In the records that follow, show each line where the word "const" is present.

[Document images with source code]
══════════════════════════════

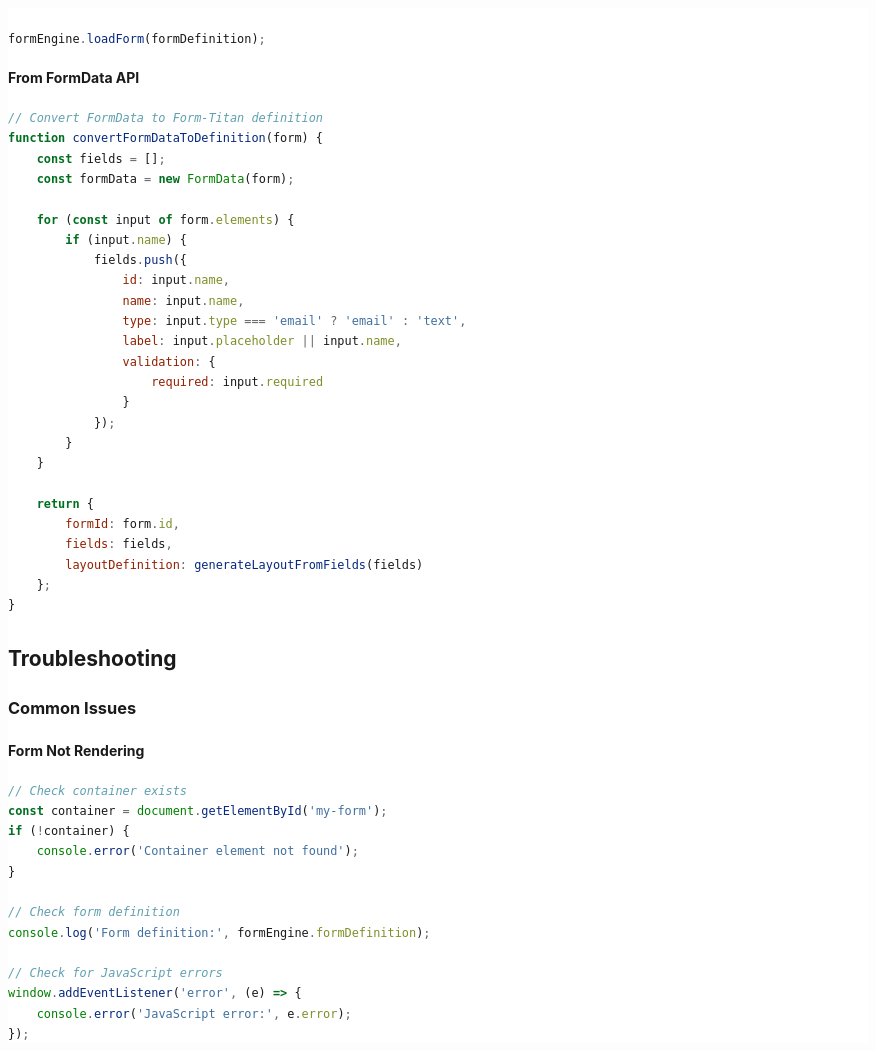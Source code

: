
 ```javascript

formEngine.loadForm(formDefinition);
```

#### From FormData API

```javascript
// Convert FormData to Form-Titan definition
function convertFormDataToDefinition(form) {
    const fields = [];
    const formData = new FormData(form);
    
    for (const input of form.elements) {
        if (input.name) {
            fields.push({
                id: input.name,
                name: input.name,
                type: input.type === 'email' ? 'email' : 'text',
                label: input.placeholder || input.name,
                validation: {
                    required: input.required
                }
            });
        }
    }
    
    return {
        formId: form.id,
        fields: fields,
        layoutDefinition: generateLayoutFromFields(fields)
    };
}
```

## Troubleshooting

### Common Issues

#### Form Not Rendering

```javascript
// Check container exists
const container = document.getElementById('my-form');
if (!container) {
    console.error('Container element not found');
}

// Check form definition
console.log('Form definition:', formEngine.formDefinition);

// Check for JavaScript errors
window.addEventListener('error', (e) => {
    console.error('JavaScript error:', e.error);
});
```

══════════════════════════════

Task answer –
    const fields = [];
    const formData = new FormData(form);
    for (const input of form.elements) {
const container = document.getElementById('my-form');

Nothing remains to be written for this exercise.